*Task brief*.
Search the listing below for the string "Devotion" and copy every line where it occurs.

*Study material*.

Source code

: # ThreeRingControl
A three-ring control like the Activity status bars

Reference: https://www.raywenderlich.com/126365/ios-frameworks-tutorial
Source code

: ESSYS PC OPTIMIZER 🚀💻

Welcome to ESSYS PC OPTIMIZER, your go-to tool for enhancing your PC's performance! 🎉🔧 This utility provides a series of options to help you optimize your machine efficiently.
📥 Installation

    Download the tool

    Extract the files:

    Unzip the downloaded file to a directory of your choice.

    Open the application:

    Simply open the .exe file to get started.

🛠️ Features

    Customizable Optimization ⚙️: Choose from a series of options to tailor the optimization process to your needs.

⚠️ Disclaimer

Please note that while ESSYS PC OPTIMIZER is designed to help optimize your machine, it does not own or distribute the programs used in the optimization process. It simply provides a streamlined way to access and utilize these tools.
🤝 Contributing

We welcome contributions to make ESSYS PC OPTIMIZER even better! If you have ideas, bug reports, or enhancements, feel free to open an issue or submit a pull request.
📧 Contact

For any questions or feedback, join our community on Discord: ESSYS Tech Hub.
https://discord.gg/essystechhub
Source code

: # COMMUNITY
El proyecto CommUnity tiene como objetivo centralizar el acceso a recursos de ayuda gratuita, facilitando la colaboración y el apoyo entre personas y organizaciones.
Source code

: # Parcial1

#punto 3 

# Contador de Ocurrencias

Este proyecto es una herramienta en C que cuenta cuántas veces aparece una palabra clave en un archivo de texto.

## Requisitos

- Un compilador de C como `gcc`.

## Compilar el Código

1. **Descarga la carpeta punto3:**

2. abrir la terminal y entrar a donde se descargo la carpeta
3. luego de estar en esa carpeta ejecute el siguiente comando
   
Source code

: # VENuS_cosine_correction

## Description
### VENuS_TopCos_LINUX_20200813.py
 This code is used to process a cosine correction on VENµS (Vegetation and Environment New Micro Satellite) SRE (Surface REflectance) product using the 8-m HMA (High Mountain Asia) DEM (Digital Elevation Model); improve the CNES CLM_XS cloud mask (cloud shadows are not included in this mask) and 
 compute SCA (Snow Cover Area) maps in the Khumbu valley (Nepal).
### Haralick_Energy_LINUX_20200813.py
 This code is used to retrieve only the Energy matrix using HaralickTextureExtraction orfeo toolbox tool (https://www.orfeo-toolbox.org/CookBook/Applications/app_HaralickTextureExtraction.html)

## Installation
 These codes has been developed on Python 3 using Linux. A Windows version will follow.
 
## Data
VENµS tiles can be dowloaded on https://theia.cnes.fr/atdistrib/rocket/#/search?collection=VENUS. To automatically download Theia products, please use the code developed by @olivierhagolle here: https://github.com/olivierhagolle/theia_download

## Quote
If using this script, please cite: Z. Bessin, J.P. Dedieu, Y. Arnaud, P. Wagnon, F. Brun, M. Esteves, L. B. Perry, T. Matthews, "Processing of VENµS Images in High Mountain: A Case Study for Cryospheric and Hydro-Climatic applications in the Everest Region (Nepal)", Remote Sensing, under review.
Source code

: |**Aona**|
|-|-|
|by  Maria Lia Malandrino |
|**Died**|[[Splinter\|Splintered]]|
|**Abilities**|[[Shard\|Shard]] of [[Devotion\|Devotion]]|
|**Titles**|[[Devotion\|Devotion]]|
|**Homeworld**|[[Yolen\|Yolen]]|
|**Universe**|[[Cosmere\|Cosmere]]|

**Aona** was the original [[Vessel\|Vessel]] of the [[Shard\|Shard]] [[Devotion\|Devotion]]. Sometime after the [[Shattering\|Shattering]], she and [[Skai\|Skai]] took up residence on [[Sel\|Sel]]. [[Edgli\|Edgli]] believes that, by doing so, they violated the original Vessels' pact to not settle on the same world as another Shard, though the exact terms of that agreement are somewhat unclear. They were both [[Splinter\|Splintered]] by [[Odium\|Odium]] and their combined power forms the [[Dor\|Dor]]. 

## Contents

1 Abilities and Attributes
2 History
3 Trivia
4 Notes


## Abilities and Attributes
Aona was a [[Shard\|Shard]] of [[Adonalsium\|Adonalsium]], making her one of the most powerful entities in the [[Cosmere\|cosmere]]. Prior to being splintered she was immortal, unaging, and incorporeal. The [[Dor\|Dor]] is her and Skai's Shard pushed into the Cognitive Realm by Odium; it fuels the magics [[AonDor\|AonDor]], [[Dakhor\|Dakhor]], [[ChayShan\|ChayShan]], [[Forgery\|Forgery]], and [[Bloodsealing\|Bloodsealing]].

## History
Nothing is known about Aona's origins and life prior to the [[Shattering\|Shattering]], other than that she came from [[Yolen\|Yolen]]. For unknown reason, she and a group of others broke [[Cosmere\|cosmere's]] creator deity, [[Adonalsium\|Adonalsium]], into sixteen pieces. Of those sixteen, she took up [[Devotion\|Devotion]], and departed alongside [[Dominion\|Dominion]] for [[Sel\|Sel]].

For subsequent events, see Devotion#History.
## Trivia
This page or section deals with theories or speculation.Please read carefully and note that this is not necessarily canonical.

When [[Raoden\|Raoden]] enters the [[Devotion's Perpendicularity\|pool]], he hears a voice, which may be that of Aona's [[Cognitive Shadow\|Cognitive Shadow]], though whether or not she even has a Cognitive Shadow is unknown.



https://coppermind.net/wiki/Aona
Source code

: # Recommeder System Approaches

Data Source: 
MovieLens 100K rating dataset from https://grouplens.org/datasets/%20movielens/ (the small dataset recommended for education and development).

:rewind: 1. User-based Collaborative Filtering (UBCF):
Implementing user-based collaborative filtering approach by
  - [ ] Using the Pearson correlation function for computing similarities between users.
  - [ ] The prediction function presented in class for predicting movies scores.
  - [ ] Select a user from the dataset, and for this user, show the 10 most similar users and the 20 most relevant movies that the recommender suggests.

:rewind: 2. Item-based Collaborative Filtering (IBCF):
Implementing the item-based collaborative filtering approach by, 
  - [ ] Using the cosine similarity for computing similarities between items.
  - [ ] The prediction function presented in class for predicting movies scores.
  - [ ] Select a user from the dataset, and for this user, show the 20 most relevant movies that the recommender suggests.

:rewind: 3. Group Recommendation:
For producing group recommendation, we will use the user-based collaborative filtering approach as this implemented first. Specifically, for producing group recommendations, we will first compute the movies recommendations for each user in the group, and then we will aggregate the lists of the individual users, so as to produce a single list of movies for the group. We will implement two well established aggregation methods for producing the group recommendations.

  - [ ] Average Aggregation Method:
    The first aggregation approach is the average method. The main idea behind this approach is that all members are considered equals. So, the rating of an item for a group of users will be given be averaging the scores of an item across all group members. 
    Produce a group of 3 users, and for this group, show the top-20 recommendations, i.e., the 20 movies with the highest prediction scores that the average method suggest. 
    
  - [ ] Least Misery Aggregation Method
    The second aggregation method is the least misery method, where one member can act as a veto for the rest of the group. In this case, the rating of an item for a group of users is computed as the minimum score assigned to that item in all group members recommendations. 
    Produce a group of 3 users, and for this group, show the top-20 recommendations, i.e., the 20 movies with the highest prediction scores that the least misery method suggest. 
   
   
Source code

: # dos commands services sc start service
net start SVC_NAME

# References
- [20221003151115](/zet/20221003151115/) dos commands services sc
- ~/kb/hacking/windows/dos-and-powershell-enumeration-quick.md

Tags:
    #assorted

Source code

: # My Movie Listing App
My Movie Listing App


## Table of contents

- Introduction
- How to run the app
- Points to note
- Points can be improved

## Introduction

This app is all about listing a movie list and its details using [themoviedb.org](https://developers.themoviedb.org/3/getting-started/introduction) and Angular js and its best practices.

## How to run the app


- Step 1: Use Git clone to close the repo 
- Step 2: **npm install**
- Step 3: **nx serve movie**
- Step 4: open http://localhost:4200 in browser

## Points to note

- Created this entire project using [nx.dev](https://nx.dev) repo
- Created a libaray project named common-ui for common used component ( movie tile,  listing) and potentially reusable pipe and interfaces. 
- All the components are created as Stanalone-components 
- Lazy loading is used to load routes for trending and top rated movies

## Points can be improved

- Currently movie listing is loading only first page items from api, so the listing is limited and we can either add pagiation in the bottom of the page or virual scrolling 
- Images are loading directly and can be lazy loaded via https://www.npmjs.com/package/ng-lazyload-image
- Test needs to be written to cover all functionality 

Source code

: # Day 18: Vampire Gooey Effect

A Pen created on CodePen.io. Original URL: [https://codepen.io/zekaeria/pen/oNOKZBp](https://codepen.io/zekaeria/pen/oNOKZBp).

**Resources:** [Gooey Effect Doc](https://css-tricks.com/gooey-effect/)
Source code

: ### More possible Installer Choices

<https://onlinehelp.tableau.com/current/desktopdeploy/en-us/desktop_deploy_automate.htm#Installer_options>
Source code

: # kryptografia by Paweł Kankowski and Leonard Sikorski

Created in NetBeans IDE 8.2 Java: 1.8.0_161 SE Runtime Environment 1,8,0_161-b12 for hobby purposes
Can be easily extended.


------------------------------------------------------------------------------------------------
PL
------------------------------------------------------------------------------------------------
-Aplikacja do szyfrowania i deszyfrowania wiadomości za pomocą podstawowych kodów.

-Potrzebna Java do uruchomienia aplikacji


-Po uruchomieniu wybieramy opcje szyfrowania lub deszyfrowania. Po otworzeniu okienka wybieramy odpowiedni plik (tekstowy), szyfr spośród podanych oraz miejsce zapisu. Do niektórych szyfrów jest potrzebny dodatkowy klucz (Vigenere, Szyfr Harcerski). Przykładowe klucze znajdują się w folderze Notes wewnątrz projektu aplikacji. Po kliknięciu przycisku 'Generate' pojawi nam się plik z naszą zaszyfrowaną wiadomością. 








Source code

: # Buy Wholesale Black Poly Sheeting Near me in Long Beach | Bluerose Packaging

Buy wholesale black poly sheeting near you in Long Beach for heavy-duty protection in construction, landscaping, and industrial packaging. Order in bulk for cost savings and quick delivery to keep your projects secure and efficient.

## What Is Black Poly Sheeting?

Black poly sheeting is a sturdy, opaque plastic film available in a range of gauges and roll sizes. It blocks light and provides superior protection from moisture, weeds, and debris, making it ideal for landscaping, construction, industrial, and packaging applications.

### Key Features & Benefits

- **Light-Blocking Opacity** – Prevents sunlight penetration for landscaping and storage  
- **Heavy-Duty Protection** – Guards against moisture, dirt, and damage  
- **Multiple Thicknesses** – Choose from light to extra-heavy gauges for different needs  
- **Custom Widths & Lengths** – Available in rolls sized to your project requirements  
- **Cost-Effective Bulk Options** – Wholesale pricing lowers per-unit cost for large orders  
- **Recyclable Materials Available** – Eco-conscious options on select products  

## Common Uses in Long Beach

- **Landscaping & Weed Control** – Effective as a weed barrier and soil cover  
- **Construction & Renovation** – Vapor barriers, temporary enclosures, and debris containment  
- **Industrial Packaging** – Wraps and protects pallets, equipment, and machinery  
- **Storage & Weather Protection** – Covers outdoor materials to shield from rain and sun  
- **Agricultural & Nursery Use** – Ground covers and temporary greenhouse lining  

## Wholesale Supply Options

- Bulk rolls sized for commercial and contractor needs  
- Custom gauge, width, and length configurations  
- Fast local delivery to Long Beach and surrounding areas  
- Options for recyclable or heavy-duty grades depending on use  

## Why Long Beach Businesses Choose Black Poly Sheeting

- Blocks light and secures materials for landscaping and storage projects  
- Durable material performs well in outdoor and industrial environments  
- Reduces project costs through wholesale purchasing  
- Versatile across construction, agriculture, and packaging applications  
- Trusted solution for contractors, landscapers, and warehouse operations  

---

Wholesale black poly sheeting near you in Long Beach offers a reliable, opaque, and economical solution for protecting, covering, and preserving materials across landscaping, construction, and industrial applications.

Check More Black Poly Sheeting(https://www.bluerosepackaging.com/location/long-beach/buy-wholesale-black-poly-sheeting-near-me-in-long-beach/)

*Response to the exercise*.
|**Abilities**|[[Shard\|Shard]] of [[Devotion\|Devotion]]|
|**Titles**|[[Devotion\|Devotion]]|
**Aona** was the original [[Vessel\|Vessel]] of the [[Shard\|Shard]] [[Devotion\|Devotion]]. Sometime after the [[Shattering\|Shattering]], she and [[Skai\|Skai]] took up residence on [[Sel\|Sel]]. [[Edgli\|Edgli]] believes that, by doing so, they violated the original Vessels' pact to not settle on the same world as another Shard, though the exact terms of that agreement are somewhat unclear. They were both [[Splinter\|Splintered]] by [[Odium\|Odium]] and their combined power forms the [[Dor\|Dor]]. 
Nothing is known about Aona's origins and life prior to the [[Shattering\|Shattering]], other than that she came from [[Yolen\|Yolen]]. For unknown reason, she and a group of others broke [[Cosmere\|cosmere's]] creator deity, [[Adonalsium\|Adonalsium]], into sixteen pieces. Of those sixteen, she took up [[Devotion\|Devotion]], and departed alongside [[Dominion\|Dominion]] for [[Sel\|Sel]].
For subsequent events, see Devotion#History.
When [[Raoden\|Raoden]] enters the [[Devotion's Perpendicularity\|pool]], he hears a voice, which may be that of Aona's [[Cognitive Shadow\|Cognitive Shadow]], though whether or not she even has a Cognitive Shadow is unknown.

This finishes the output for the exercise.